Action item: Which lines in the data below contain the word "width"? Return each of them.
* * *
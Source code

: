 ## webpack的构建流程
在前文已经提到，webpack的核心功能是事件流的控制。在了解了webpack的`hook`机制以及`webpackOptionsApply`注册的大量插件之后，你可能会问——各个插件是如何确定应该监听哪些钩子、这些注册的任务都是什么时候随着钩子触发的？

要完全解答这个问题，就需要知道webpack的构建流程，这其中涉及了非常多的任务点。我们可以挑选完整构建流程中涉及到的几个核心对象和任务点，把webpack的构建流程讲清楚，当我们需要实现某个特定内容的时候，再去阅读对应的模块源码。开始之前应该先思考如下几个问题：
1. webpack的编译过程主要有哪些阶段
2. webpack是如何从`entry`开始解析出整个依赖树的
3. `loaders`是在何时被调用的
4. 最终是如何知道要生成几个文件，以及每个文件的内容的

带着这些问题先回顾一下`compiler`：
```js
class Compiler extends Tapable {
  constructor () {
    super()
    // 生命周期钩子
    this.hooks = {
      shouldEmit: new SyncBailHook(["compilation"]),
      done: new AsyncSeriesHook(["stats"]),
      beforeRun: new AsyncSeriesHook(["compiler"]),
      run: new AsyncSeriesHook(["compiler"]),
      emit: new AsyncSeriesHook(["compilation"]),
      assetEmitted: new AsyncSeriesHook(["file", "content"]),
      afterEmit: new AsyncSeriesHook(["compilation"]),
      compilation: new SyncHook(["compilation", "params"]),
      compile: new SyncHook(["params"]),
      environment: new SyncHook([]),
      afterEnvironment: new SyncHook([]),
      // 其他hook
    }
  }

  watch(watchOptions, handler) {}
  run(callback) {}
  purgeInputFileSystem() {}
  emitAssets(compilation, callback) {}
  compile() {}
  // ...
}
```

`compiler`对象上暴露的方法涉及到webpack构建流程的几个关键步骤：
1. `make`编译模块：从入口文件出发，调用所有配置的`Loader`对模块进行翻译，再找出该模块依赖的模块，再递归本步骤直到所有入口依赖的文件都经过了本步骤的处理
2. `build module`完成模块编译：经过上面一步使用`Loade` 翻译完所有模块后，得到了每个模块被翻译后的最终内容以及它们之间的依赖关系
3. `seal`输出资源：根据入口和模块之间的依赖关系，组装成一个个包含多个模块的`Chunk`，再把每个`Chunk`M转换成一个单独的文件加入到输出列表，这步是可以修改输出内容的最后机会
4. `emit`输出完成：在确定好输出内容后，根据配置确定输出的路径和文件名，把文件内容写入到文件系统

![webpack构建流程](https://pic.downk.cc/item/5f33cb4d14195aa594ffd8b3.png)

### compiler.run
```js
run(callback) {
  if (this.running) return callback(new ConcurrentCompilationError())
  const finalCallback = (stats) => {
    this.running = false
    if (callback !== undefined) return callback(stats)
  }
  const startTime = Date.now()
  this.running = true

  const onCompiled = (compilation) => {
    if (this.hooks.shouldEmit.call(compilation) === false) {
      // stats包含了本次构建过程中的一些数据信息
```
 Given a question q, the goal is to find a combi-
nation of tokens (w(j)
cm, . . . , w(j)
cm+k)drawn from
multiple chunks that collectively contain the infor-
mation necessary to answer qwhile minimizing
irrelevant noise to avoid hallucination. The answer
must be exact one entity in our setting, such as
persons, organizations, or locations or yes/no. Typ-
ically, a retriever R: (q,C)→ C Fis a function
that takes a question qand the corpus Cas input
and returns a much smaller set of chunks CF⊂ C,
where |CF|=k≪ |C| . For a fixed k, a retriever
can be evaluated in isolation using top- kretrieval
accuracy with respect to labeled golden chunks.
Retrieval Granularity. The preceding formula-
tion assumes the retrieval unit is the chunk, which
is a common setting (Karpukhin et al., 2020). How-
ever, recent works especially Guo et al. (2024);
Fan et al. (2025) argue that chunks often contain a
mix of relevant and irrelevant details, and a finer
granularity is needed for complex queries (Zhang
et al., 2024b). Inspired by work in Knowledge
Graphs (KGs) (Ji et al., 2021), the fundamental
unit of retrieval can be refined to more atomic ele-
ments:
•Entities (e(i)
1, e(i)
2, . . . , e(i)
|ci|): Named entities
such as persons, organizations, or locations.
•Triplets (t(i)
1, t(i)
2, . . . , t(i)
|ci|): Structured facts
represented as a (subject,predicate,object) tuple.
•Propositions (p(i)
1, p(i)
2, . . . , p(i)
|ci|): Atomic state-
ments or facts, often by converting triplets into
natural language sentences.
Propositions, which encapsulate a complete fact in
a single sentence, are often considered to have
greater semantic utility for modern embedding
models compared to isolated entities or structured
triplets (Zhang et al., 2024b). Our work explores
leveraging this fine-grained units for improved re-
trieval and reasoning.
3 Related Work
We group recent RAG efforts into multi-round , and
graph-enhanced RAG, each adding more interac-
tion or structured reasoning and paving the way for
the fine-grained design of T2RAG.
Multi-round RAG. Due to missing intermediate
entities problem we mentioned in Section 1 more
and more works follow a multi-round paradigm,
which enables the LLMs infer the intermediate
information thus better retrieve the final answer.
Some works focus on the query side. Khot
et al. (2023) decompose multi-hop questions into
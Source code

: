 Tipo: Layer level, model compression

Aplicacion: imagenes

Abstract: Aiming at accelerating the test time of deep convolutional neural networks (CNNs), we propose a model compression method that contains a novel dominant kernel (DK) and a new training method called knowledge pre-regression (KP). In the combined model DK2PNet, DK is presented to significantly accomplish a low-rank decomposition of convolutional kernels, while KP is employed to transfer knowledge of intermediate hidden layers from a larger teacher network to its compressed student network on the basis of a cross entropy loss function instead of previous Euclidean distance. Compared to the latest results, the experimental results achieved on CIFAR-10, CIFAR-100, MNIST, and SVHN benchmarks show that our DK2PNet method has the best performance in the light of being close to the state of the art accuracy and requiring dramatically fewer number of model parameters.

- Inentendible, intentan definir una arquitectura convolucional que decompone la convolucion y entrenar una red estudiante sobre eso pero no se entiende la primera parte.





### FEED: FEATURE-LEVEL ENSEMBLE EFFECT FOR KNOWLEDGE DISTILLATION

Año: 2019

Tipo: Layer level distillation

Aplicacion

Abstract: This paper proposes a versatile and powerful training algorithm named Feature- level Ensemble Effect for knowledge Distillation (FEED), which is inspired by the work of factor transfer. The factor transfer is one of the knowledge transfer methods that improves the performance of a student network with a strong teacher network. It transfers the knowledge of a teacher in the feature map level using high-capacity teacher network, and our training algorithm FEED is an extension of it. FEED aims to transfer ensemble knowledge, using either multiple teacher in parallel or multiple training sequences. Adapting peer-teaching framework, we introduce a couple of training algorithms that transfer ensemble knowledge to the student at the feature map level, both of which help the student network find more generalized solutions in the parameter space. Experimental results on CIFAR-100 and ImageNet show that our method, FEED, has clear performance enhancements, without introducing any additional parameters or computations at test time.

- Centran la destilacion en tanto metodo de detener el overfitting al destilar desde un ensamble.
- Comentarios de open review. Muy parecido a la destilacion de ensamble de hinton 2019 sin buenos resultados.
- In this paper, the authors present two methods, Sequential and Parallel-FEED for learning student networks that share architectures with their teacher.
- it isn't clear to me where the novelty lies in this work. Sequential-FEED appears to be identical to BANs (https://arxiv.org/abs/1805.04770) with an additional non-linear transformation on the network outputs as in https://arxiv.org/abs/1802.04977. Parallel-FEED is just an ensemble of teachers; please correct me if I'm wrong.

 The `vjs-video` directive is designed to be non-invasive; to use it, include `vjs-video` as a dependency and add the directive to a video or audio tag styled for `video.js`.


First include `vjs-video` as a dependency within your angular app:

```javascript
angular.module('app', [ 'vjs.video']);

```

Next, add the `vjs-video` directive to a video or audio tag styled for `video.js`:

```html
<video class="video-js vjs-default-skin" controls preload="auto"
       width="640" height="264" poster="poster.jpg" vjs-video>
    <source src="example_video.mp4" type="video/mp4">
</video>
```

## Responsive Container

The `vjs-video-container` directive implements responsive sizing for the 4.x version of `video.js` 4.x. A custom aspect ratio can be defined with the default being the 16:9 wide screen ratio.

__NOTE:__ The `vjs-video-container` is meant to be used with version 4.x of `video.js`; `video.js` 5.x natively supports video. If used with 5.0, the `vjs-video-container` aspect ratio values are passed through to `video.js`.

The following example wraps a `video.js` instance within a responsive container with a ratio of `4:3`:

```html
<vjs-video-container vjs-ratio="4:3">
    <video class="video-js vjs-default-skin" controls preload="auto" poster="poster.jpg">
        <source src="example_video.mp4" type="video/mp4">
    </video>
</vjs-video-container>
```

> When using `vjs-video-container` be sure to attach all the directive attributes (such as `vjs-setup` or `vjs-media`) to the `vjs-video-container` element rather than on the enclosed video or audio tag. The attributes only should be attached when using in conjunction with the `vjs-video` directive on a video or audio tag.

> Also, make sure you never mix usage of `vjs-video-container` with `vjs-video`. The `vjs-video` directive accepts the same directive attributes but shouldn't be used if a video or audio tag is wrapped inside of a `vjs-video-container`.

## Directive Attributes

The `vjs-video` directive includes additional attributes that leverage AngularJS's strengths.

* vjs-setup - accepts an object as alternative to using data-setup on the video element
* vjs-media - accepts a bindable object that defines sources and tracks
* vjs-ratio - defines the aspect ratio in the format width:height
* * *
Response for this exercise:
       width="640" height="264" poster="poster.jpg" vjs-video>
* vjs-ratio - defines the aspect ratio in the format width:height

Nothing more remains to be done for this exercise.